[[ Data supplied open ]]

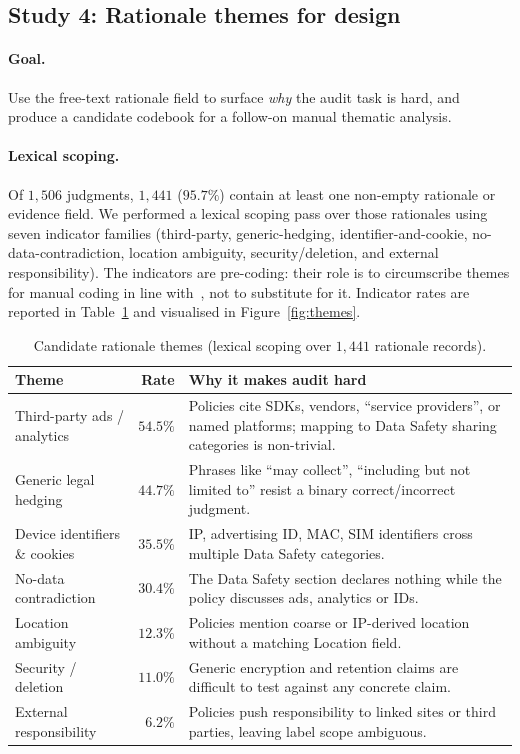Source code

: \documentclass[11pt,a4paper]{article}
\begin{document}
\subsection{Study 4: Rationale themes for design}
\label{sec:study4}
\paragraph{Goal.} Use the free-text rationale field to surface
\emph{why} the audit task is hard, and produce a candidate codebook
for a follow-on manual thematic analysis.

\paragraph{Lexical scoping.}
Of $1{,}506$ judgments, $1{,}441$ ($95.7\%$) contain at least one
non-empty rationale or evidence field. We performed a lexical scoping
pass over those rationales using seven indicator families (third-party,
generic-hedging, identifier-and-cookie, no-data-contradiction, location
ambiguity, security/deletion, and external responsibility). The
indicators are pre-coding: their role is to circumscribe themes for
manual coding in line with~\citet{braun2006using}, not to substitute
for it. Indicator rates are reported in Table~\ref{tab:themes} and
visualised in Figure~\ref{fig:themes}.

\begin{table}[t]
\centering\small
\caption{Candidate rationale themes (lexical scoping over
$1{,}441$ rationale records).}
\label{tab:themes}
\begin{tabular}{p{}rp{}}
\toprule
Theme & Rate & Why it makes audit hard\\
\midrule
Third-party ads / analytics  & $54.5\%$ & Policies cite SDKs, vendors,
   ``service providers'', or named platforms; mapping to Data Safety
   sharing categories is non-trivial.\\
Generic legal hedging        & $44.7\%$ & Phrases like ``may collect'',
   ``including but not limited to'' resist a binary correct/incorrect
   judgment.\\
Device identifiers \& cookies& $35.5\%$ & IP, advertising ID, MAC,
   SIM identifiers cross multiple Data Safety categories.\\
No-data contradiction        & $30.4\%$ & The Data Safety section
   declares nothing while the policy discusses ads, analytics or IDs.\\
Location ambiguity           & $12.3\%$ & Policies mention coarse or
   IP-derived location without a matching Location field.\\
Security / deletion          & $11.0\%$ & Generic encryption and
   retention claims are difficult to test against any concrete claim.\\
External responsibility      & $6.2\%$  & Policies push responsibility
   to linked sites or third parties, leaving label scope ambiguous.\\
\bottomrule
\end{tabular}
\end{table}
\end{document}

[[ Data supplied closed ]]

» Requirement
Return each line from the data where the string "analytics" can be found.

» Task result
Third-party ads / analytics  & $54.5\%$ & Policies cite SDKs, vendors,
   declares nothing while the policy discusses ads, analytics or IDs.\\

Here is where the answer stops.